(PROBLEM DETAILS)
Find "Pinochet tortured and" and "in Chile than anywhere else in Latin America." in the records below. Copy the lines holding them and every line between, exactly, and no others.

──────── GIVEN RECORDS ────────

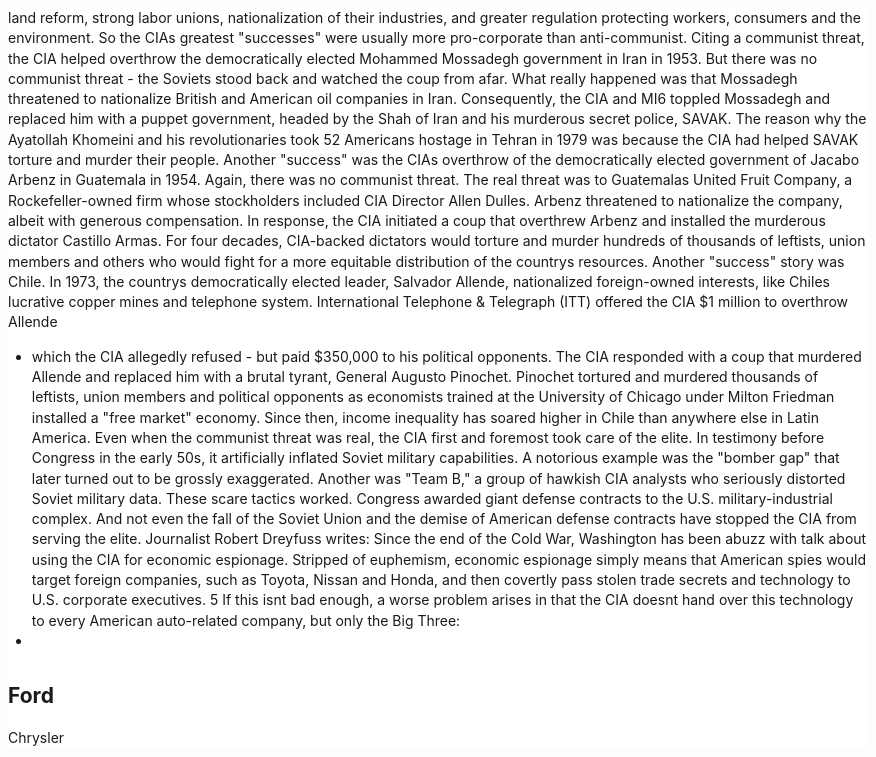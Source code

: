 land reform, strong labor unions,
nationalization of their industries, and greater regulation protecting
workers, consumers and the environment.
So the CIAs greatest "successes" were usually
more pro-corporate than anti-communist.
Citing a communist threat, the CIA helped
overthrow the democratically elected Mohammed Mossadegh government in Iran
in 1953. But there was no communist threat - the Soviets stood back and
watched the coup from afar. What really happened was that Mossadegh
threatened to nationalize British and American oil companies in Iran.
Consequently, the CIA and MI6 toppled Mossadegh
and replaced him with a puppet government, headed by the Shah of Iran and
his murderous secret police, SAVAK. The reason why the Ayatollah Khomeini
and his revolutionaries took 52 Americans hostage in Tehran in 1979 was
because the CIA had helped SAVAK torture and murder their people.
Another "success" was the CIAs overthrow of the democratically elected
government of Jacabo Arbenz in Guatemala in 1954. Again, there was no communist threat.
The real
threat was to Guatemalas United Fruit Company, a Rockefeller-owned firm
whose stockholders included CIA Director Allen Dulles. Arbenz threatened to
nationalize the company, albeit with generous compensation. In response, the
CIA initiated a coup that overthrew Arbenz and installed the murderous
dictator Castillo Armas.
For four decades, CIA-backed dictators would
torture and murder hundreds of thousands of leftists, union members and
others who would fight for a more equitable distribution of the countrys
resources.
Another "success" story was Chile. In 1973, the countrys democratically
elected leader, Salvador Allende, nationalized foreign-owned interests,
like Chiles lucrative copper mines and telephone system. International
Telephone & Telegraph (ITT) offered the CIA $1 million to overthrow Allende
- which the CIA allegedly refused - but paid $350,000 to his political
opponents.
The CIA responded with a coup that murdered
Allende and replaced him with a brutal tyrant, General Augusto Pinochet.
Pinochet tortured and murdered thousands of leftists, union members and
political opponents as economists trained at the University of Chicago under
Milton Friedman installed a "free market" economy.
Since then, income inequality has soared higher
in Chile than anywhere else in Latin America.
Even when the communist threat was real, the CIA first and foremost took
care of the elite. In testimony before Congress in the early 50s, it
artificially inflated Soviet military capabilities.
A notorious example was
the "bomber gap" that later turned out to be grossly exaggerated. Another
was "Team B," a group of hawkish CIA analysts who seriously distorted Soviet
military data. These scare tactics worked. Congress awarded giant defense
contracts to the U.S. military-industrial complex.
And not even the fall of the Soviet Union and the demise of American defense
contracts have stopped the CIA from serving the elite. Journalist Robert
Dreyfuss writes:
Since the end of the Cold War, Washington
has been abuzz with talk about using the CIA for economic espionage.
Stripped of euphemism, economic espionage simply means that American
spies would target foreign companies, such as Toyota, Nissan and Honda,
and then covertly pass stolen trade secrets and technology to U.S.
corporate executives. 5
If this isnt bad enough, a worse problem arises
in that the CIA doesnt hand over this technology to every American
auto-related company, but only the Big Three:
-
Ford
-
Chrysler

────────

(WORKED SOLUTION)
Pinochet tortured and murdered thousands of leftists, union members and
political opponents as economists trained at the University of Chicago under
Milton Friedman installed a "free market" economy.
Since then, income inequality has soared higher
in Chile than anywhere else in Latin America.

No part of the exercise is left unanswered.